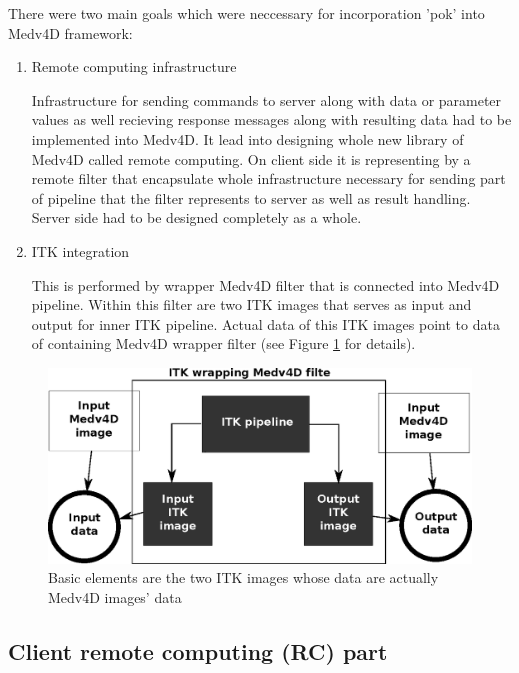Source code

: \par
There were two main goals which were neccessary for incorporation 'pok' into
Medv4D framework:
\begin{enumerate}

  \item{Remote computing infrastructure}
  \par
  Infrastructure for sending commands to server along with data or parameter
values as well recieving response messages along with resulting data had to be
implemented into Medv4D. It lead into designing whole new library of Medv4D
called remote computing. On client side it is representing by a remote filter
that encapsulate whole infrastructure necessary for sending part of pipeline
that the filter represents to server as well as result handling. Server side had
to be designed completely as a whole.

  \item{ITK integration}
  \par
  This is performed by wrapper Medv4D filter that is connected into Medv4D pipeline. Within this filter are two ITK images that serves as input and output for inner ITK pipeline. Actual data of this ITK images point to data of containing Medv4D wrapper filter (see Figure \ref{fg:ITKWrapping} for details).

\end{enumerate}

\begin{figure}
    \centering
    \includegraphics[width=12cm]{data/ITKFilter}
    \caption[ITK wrapper Medv4D filter]{Basic elements are the two ITK images whose data are actually Medv4D images' data}
    \label{fg:ITKWrapping}
\end{figure}

\subsection{Client remote computing (RC) part}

▶ **Task objective**
Write out each entry exactly as given, omitting any picture.

▶ **Exercise response**
Source code

: \par
There were two main goals which were neccessary for incorporation 'pok' into
Medv4D framework:
\begin{enumerate}

  \item{Remote computing infrastructure}
  \par
  Infrastructure for sending commands to server along with data or parameter
values as well recieving response messages along with resulting data had to be
implemented into Medv4D. It lead into designing whole new library of Medv4D
called remote computing. On client side it is representing by a remote filter
that encapsulate whole infrastructure necessary for sending part of pipeline
that the filter represents to server as well as result handling. Server side had
to be designed completely as a whole.

  \item{ITK integration}
  \par
  This is performed by wrapper Medv4D filter that is connected into Medv4D pipeline. Within this filter are two ITK images that serves as input and output for inner ITK pipeline. Actual data of this ITK images point to data of containing Medv4D wrapper filter (see Figure \ref{fg:ITKWrapping} for details).

\end{enumerate}

\begin{figure}
    \centering
    \includegraphics[width=12cm]{data/ITKFilter}
    \caption[ITK wrapper Medv4D filter]{Basic elements are the two ITK images whose data are actually Medv4D images' data}
    \label{fg:ITKWrapping}
\end{figure}

\subsection{Client remote computing (RC) part}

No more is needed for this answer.